Brandon town manager is put on leave
BRANDON — The Brandon selectboard has placed Town Manager Robin Bennett on paid administrative leave.
“It means that she’s going to take the week off and figure out how dedicated she is to the town of Brandon,” Selectman Devon Fuller said last week after the board made the decision at a March 9 meeting. “It’s all part of her performance evaluation, which we began in February.”
The board had planned to meet with Bennett at this past Monday night meeting, but then postponed for another week a decision regarding Bennett’s employment with the town.
All indications are that Town Manager Robin Bennett is not coming back.
The Brandon Reporter has learned that on the night of March 9, after an executive session in which the board placed Bennett on administrative leave, Bennett went directly to the town offices and cleared out her personal possessions. Two Brandon police officers were requested to supervise Bennett’s activity, and the next day, a computer consultant was on hand to update security measures on the town’s computer systems.
The selectboard warned an executive session for Monday, March 16, to meet with Bennett and make a decision as to her future with the town. However, after the executive session was over, the board reported that no action was taken.
Neither Bennett nor her attorney were present at Monday’s executive session, but Selectman Seth Hopkins said attorneys for both sides could not coordinate scheduling.
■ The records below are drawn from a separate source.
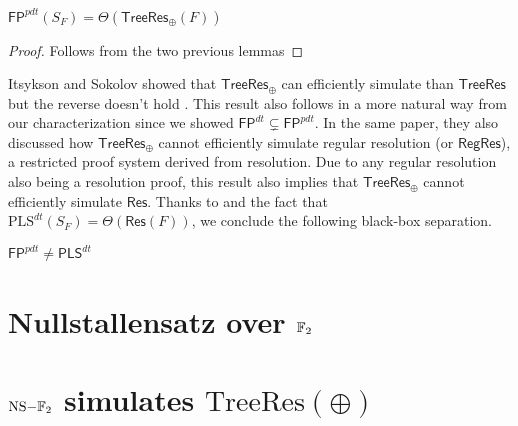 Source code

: \begin{theorem}
    $\mathsf{FP}^{pdt}(S_F) = \Theta(\mathsf{TreeRes}_\oplus(F))$
\end{theorem}

\begin{proof}
    Follows from the two previous lemmas
\end{proof}

Itsykson and Sokolov showed that $\mathsf{TreeRes}_\oplus$ can efficiently simulate than $\mathsf{TreeRes}$ but the reverse doesn't hold \cite{res_lin_2}. This result also follows in a more natural way from our characterization since we showed $\mathsf{FP}^{dt} \subsetneq \mathsf{FP}^{pdt}$. In the same paper, they also discussed how $\mathsf{TreeRes}_\oplus$ cannot efficiently simulate regular resolution (or $\mathsf{RegRes}$), a restricted proof system derived from resolution. Due to any regular resolution also being a resolution proof, this result also implies that $\mathsf{TreeRes}_\oplus$ cannot efficiently simulate $\mathsf{Res}$. Thanks to  and the fact that $\mathrm{PLS}^{dt}(S_F) = \Theta(\mathsf{Res}(F))$, we conclude the following black-box separation.

\begin{corollary}
    $\mathsf{FP}^{pdt} \neq \mathsf{PLS}^{dt}$
\end{corollary}

\section{Nullstallensatz over $\mathbb{F}_2$}

\section{$\mathrm{NS-}\mathbb{F}_2$ simulates $\mathrm{TreeRes}(\oplus)$}

\cleardoublepage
“This is an ongoing personnel issue that we cannot discuss until it’s resolved,” board chair Doug Bailey said. “We’ve been put under tight scrutiny by our town attorney. This is to continue for exactly one more week.”
Bailey said the board will warn another executive session for Monday, March 23, at 9 a.m. at the Brandon Town Hall meeting room.
“We will have an answer at that time,” Bailey said.
There may also be a public hearing that evening at the regular selectboard meeting, which begins at 7 p.m. and is also held in the downstairs meeting room of the town hall.
Bennett did return a call requesting comment, but could only confirm that she has retained legal counsel.
“My attorney has advised me not to comment,” Bennett said.
Although no official reason has been given for placing Bennett on leave, members of the selectboard said last week that the decision was based on the town manager’s performance evaluation. There have also been growing concerns by townspeople and board members alike over Bennett’s job performance and her ability to achieve results on myriad projects. There have been delays in a scheduled economic development study due to the town, the failure to realize a grant awarded for repairs to Wheeler Road, a now four-month delay on property waivers for the Segment 6 upgrade of Route 7, and a delay in sending the Union Street repair project out to bid. It also took several months to begin talks with the union to negotiate a new town employee contract. Those talks are now under way.
But Bennett was also responsible for helping to secure a $500,000 Community Development Block Grant to renovate the Town Office building on Center Street, empty since it was flooded during Tropical Storm Irene in 2011. That work is set to begin this spring. She also helped manage the completion of the Option 8 water main project last summer that improved fire prevention on the north side of town.
Bennett has come to separation agreements with past employers before. When the city of Barre chose not to renew her contract in 2006, Bennett negotiated a severance package that included $26,000 in cash. Bennett then took the job of town manager in Southwest Harbor, Maine. She resigned in June 2011 after coming to a mutual agreement with the selectboard there. Bennett reportedly received just over $80,000 in severance pay, including six months of salary, benefits, vacation time and business expense reimbursements.
Bennett was hired by the town of Brandon in August 2013. According to her three-year contract, signed Aug. 28, 2013, if the selectboard choses to terminate her employment before the contract expiration of Aug. 31, 2016, “for any reason other than one which constitutes just cause,” the town agrees to give Bennett six months notice and pay her 13 weeks salary, plus health insurance for 13 weeks, and compensation for any unused vacation time. Thirteen weeks of Bennett’s $85,000 would be roughly $21,000. She is entitled to four weeks of paid vacation annually.
However, having “just cause” means “a reasonable and lawful ground for action,” and if the Brandon selectboard terminates Bennett’s employment claiming it had just cause, the severance package in Bennett’s contract will not be honored.
Both Fuller and Hopkins told The Reporter last week that when Brandon voters approved all ballot measures and budgets on Town Meeting Day, the selectboard felt it was a mandate to act firmly.
“Accountability was lacking,” Fuller said. “The board felt that the voters showed some confidence in us and we have to prove it to them and perform. We’re not messing around anymore.”
“The town gave the selectboard everything we asked for at town meeting,” he said. “The responsibility that goes with that is we’re not kicking the can down the road anymore. We have a mandate and every member of this board is one the same page.”